GSA Annual Meeting in Seattle, Washington, USA - 2017

Paper No. 30-4
Presentation Time: 8:55 AM

A LATEST EDIACARAN DOUSHANTUO-TYPE LAGERSTÄTTE FROM NORTHERN MONGOLIAN PHOSPHORITES


ANDERSON, Ross P.1, MACDONALD, Francis A.2, JONES, David S.3, MCMAHON, Sean1 and BRIGGS, Derek E.G.1, (1)Department of Geology and Geophysics, Yale University, 210 Whitney Avenue, New Haven, CT 06511, (2)Department of Earth and Planetary Sciences, Harvard University, 20 Oxford Street, Cambridge, MA 02138, (3)Geology Department, Amherst College, 11 Barrett Hill Road, Amherst, MA 01002, ross.anderson@yale.edu

Phosphatic microfossils, including possible animal embryos, from the Doushantuo Formation of South China have provided critical insights into Ediacaran paleobiology. Norwegian and Indian deposits contain similar phosphatized fossils but their diversity and preservation do not match that of the Doushantuo Formation. A newly discovered Doushantuo-type microfossil Lagerstätte is preserved in phosphorites of the upper Khesen Formation, Khuvsgul Group, northern Mongolia. The three-dimensionally preserved assemblage occurs in the lower of two phosphorite horizons in foreland basin deposits. Lithostratigraphic and δ13C correlation with the Zavkhan terrane of southwestern Mongolia establish a latest Ediacaran age for the assemblage.

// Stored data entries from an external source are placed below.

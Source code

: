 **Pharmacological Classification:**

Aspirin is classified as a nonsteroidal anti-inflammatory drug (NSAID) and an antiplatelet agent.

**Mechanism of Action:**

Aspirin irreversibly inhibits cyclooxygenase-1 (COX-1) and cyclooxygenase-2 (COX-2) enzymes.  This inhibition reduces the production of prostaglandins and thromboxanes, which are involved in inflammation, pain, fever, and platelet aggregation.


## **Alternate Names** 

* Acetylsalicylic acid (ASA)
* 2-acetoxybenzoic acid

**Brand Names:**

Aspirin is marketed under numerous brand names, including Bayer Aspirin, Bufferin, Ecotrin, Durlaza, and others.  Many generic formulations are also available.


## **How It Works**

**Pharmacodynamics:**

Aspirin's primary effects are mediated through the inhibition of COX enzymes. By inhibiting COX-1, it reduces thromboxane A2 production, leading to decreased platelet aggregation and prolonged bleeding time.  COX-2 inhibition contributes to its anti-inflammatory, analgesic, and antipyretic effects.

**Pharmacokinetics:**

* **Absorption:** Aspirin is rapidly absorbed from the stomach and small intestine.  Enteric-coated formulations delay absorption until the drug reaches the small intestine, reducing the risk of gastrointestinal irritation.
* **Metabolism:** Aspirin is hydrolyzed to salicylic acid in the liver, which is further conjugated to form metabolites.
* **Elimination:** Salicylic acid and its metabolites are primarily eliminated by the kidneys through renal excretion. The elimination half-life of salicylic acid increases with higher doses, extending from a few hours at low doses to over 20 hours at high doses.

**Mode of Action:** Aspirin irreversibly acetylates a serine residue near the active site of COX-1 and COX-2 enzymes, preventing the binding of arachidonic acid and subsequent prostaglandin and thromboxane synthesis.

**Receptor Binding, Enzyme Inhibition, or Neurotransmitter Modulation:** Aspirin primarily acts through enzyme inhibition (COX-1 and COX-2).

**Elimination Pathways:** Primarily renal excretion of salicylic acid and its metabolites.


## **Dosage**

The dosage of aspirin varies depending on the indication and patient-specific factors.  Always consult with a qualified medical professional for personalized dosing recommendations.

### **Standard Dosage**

Eight genera include the second occurrence of the putative multicellular fossil animal embryo Megasphaera (likely represented by a new species) outside the Doushantuo Formation, the Doushantuo-Pertatataka-type acanthomorphic acritarchs Appendisphaera and Variomargosphaeridium, and the possible alga Archaeophycus yunnanensis. A probable new species of Variomargosphaeridium is identified. Some fossils are tentatively interpreted as the acanthomorphic acritarch Cavaspina. The Khesen biota represents the youngest Doushantuo-Pertatataka-type assemblage yet reported. It extends the range of Megasphaera, filling a gap in the record of phosphatized embryo-like forms between the ~600 Ma Doushantuo Weng’an Biota and Cambrian examples. The Khesen fossil assemblage emphasizes the potential of Mongolian phosphorites to provide new paleontological data on the Ediacaran–Cambrian transition, and to resolve the phylogenetic debate surrounding Megasphaera embryo-like taxa.